_Problem to work on_
Find the line that contains "Все куда-то спешат". Restate it and each following line exactly, through the end of the records.
**********
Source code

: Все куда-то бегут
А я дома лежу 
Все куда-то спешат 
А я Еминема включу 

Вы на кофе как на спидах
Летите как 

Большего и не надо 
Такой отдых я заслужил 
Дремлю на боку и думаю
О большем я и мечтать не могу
**********
_Exercise response_
Все куда-то спешат 
А я Еминема включу 

Вы на кофе как на спидах
Летите как 

Большего и не надо 
Такой отдых я заслужил 
Дремлю на боку и думаю
О большем я и мечтать не могу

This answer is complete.